═══ Given entries ═══
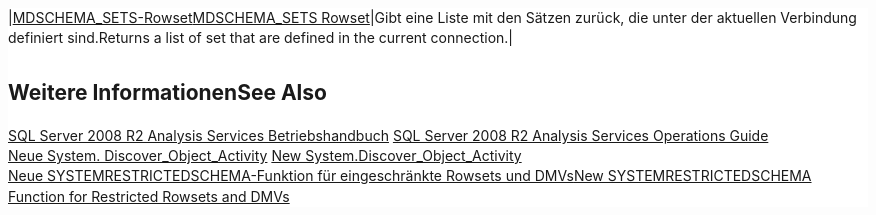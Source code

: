 |[<span data-ttu-id="8bddf-273">MDSCHEMA_SETS-Rowset</span><span class="sxs-lookup"><span data-stu-id="8bddf-273">MDSCHEMA_SETS Rowset</span></span>](https://docs.microsoft.com/bi-reference/schema-rowsets/ole-db-olap/mdschema-sets-rowset)|<span data-ttu-id="8bddf-274">Gibt eine Liste mit den Sätzen zurück, die unter der aktuellen Verbindung definiert sind.</span><span class="sxs-lookup"><span data-stu-id="8bddf-274">Returns a list of set that are defined in the current connection.</span></span>|  
  
## <a name="see-also"></a><span data-ttu-id="8bddf-275">Weitere Informationen</span><span class="sxs-lookup"><span data-stu-id="8bddf-275">See Also</span></span>  
 <span data-ttu-id="8bddf-276">[SQL Server 2008 R2 Analysis Services Betriebshandbuch](https://go.microsoft.com/fwlink/?LinkID=225539&clcid=0x409) </span><span class="sxs-lookup"><span data-stu-id="8bddf-276">[SQL Server 2008 R2 Analysis Services Operations Guide](https://go.microsoft.com/fwlink/?LinkID=225539&clcid=0x409) </span></span>  
 <span data-ttu-id="8bddf-277">[Neue System. Discover_Object_Activity](https://go.microsoft.com/fwlink/?linkid=221322) </span><span class="sxs-lookup"><span data-stu-id="8bddf-277">[New System.Discover_Object_Activity](https://go.microsoft.com/fwlink/?linkid=221322) </span></span>  
 [<span data-ttu-id="8bddf-278">Neue SYSTEMRESTRICTEDSCHEMA-Funktion für eingeschränkte Rowsets und DMVs</span><span class="sxs-lookup"><span data-stu-id="8bddf-278">New SYSTEMRESTRICTEDSCHEMA Function for Restricted Rowsets and DMVs</span></span>](https://go.microsoft.com/fwlink/?LinkId=231885)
═══
▶ Required action
Look above for the line holding "the current connection.</span></span>|" and the line holding "Analysis Services Operations". Retype both, and every line between them, word for word and nothing else.

▶ Solution to the problem
: |[<span data-ttu-id="8bddf-273">MDSCHEMA_SETS-Rowset</span><span class="sxs-lookup"><span data-stu-id="8bddf-273">MDSCHEMA_SETS Rowset</span></span>](https://docs.microsoft.com/bi-reference/schema-rowsets/ole-db-olap/mdschema-sets-rowset)|<span data-ttu-id="8bddf-274">Gibt eine Liste mit den Sätzen zurück, die unter der aktuellen Verbindung definiert sind.</span><span class="sxs-lookup"><span data-stu-id="8bddf-274">Returns a list of set that are defined in the current connection.</span></span>|  
  
## <a name="see-also"></a><span data-ttu-id="8bddf-275">Weitere Informationen</span><span class="sxs-lookup"><span data-stu-id="8bddf-275">See Also</span></span>  
 <span data-ttu-id="8bddf-276">[SQL Server 2008 R2 Analysis Services Betriebshandbuch](https://go.microsoft.com/fwlink/?LinkID=225539&clcid=0x409) </span><span class="sxs-lookup"><span data-stu-id="8bddf-276">[SQL Server 2008 R2 Analysis Services Operations Guide](https://go.microsoft.com/fwlink/?LinkID=225539&clcid=0x409) </span></span>  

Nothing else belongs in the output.